Friday, July 13, 2012

Silent Topography

Selected paintings from the Silent Topography series:
Recalled from memory, Silent Topography are painted aerial views of land and water formations observed on transcontinental flights between Europe and the West Coast of the United States.





 frozen 1-5, acrylic on paper, each 75,5 cm x 106 cm, 28"x 41", 2012






  letters to landscapes, each acrylic on letter-size paper, 2012 




Salt Flats 1&2, acrylic and bleach on paper, 56" x 43 ", 142 x 110cm, 2012


Silent Topography
a painting project
Recalled from memory, Silent Topography are painted satellite-images of land and water formations observed on transcontinental flights between Europe and the West Coast of the United States.

Silent Topography is focusing on landscapes, invisible crusts, the diversity of forms, the crumbliness of organic matter, the all-over unbound and the mysterious relationships of gravity and water.  Silent Topography seeks freedom of form, through unpretentiously applied color, guided by chance and the unpredictability of it's outcome.

This series of paintings are painted meditations, attempts to listen to the silence between sounds, seeking the direct way to present stillness, a process of being in the inner body energy field, entering the unmanifested, entering silence to experience the eternal present, possibly leading to a freeing of the limited confines of the mind and opening up the possibility to a judgmental-free perception.

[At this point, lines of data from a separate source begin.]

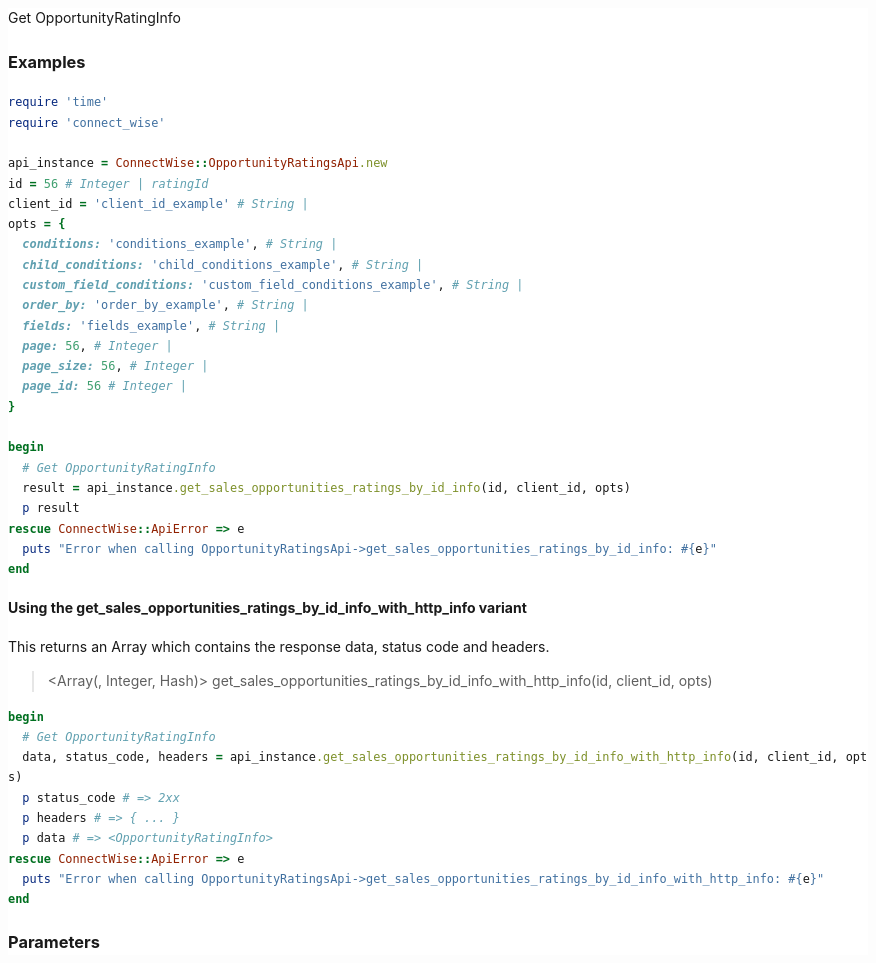 Get OpportunityRatingInfo

### Examples

```ruby
require 'time'
require 'connect_wise'

api_instance = ConnectWise::OpportunityRatingsApi.new
id = 56 # Integer | ratingId
client_id = 'client_id_example' # String | 
opts = {
  conditions: 'conditions_example', # String | 
  child_conditions: 'child_conditions_example', # String | 
  custom_field_conditions: 'custom_field_conditions_example', # String | 
  order_by: 'order_by_example', # String | 
  fields: 'fields_example', # String | 
  page: 56, # Integer | 
  page_size: 56, # Integer | 
  page_id: 56 # Integer | 
}

begin
  # Get OpportunityRatingInfo
  result = api_instance.get_sales_opportunities_ratings_by_id_info(id, client_id, opts)
  p result
rescue ConnectWise::ApiError => e
  puts "Error when calling OpportunityRatingsApi->get_sales_opportunities_ratings_by_id_info: #{e}"
end
```

#### Using the get_sales_opportunities_ratings_by_id_info_with_http_info variant

This returns an Array which contains the response data, status code and headers.

> <Array(<OpportunityRatingInfo>, Integer, Hash)> get_sales_opportunities_ratings_by_id_info_with_http_info(id, client_id, opts)

```ruby
begin
  # Get OpportunityRatingInfo
  data, status_code, headers = api_instance.get_sales_opportunities_ratings_by_id_info_with_http_info(id, client_id, opts)
  p status_code # => 2xx
  p headers # => { ... }
  p data # => <OpportunityRatingInfo>
rescue ConnectWise::ApiError => e
  puts "Error when calling OpportunityRatingsApi->get_sales_opportunities_ratings_by_id_info_with_http_info: #{e}"
end
```

### Parameters
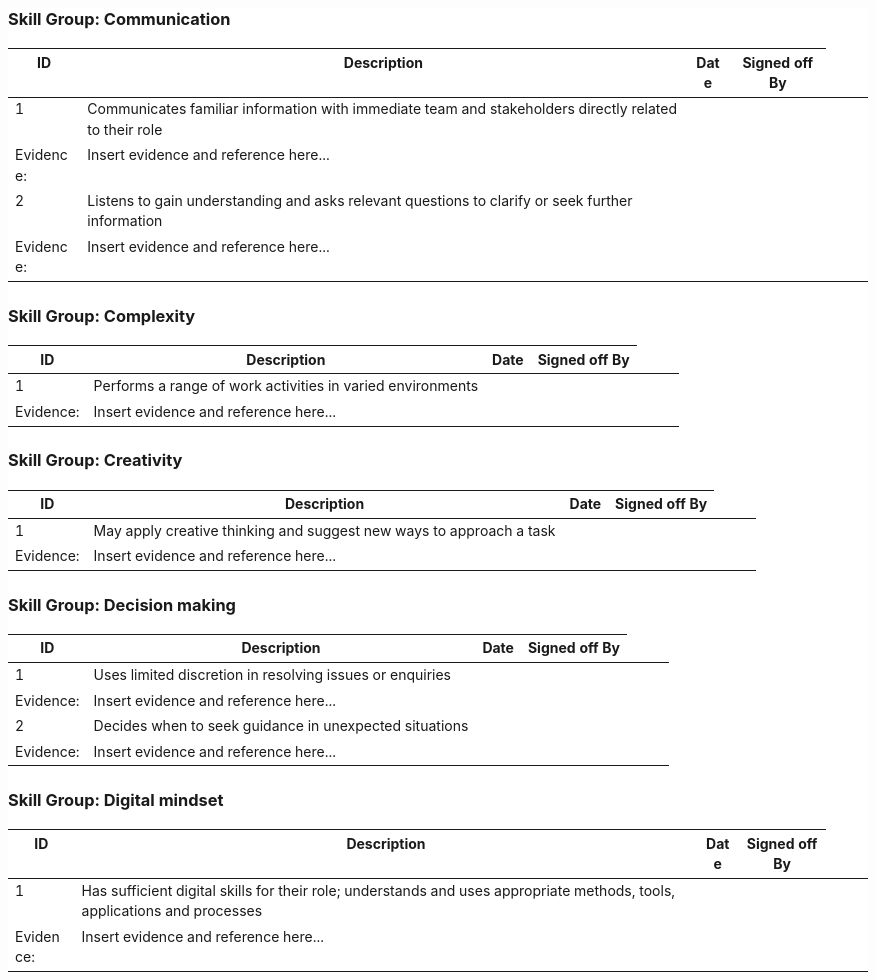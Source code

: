   
  
  
### Skill Group: Communication  
  
| ID  | Description  | Date  | Signed off By  |  
|---|---|---|---|  
| 1 | Communicates familiar information with immediate team and stakeholders directly related to their role | | |  
| Evidence: <td colspan=3> Insert evidence and reference here... |  
| 2 | Listens to gain understanding and asks relevant questions to clarify or seek further information | | |  
| Evidence: <td colspan=3> Insert evidence and reference here... |  
  
  
  
  
### Skill Group: Complexity  
  
| ID  | Description  | Date  | Signed off By  |  
|---|---|---|---|  
| 1 | Performs a range of work activities in varied environments | | |  
| Evidence: <td colspan=3> Insert evidence and reference here... |  
  
  
  
  
### Skill Group: Creativity  
  
| ID  | Description  | Date  | Signed off By  |  
|---|---|---|---|  
| 1 | May apply creative thinking and suggest new ways to approach a task | | |  
| Evidence: <td colspan=3> Insert evidence and reference here... |  
  
  
  
  
### Skill Group: Decision making  
  
| ID  | Description  | Date  | Signed off By  |  
|---|---|---|---|  
| 1 | Uses limited discretion in resolving issues or enquiries | | |  
| Evidence: <td colspan=3> Insert evidence and reference here... |  
| 2 | Decides when to seek guidance in unexpected situations | | |  
| Evidence: <td colspan=3> Insert evidence and reference here... |  
  
  
  
  
### Skill Group: Digital mindset  
  
| ID  | Description  | Date  | Signed off By  |  
|---|---|---|---|  
| 1 | Has sufficient digital skills for their role; understands and uses appropriate methods, tools, applications and processes | | |  
| Evidence: <td colspan=3> Insert evidence and reference here... |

Trautwein's paintings have a Zen-like quality, they are spontaneous and fresh, driven by the old japanese instruction to zen painting “study the bamboo for ten years, then become the bamboo and then start painting". His work shows relationships to European art as well, this series has a great affinity to Informel painting, emphasizing the automatic act of painting, the unconscious side of artistic production, where the process is more relevant then the result. Artists like Jean Fautrier, Wols, Dubuffet, come into mind. Trautwein explores with this series the idea of intuitive, impulsive, liberated interaction with body movements and artists materials.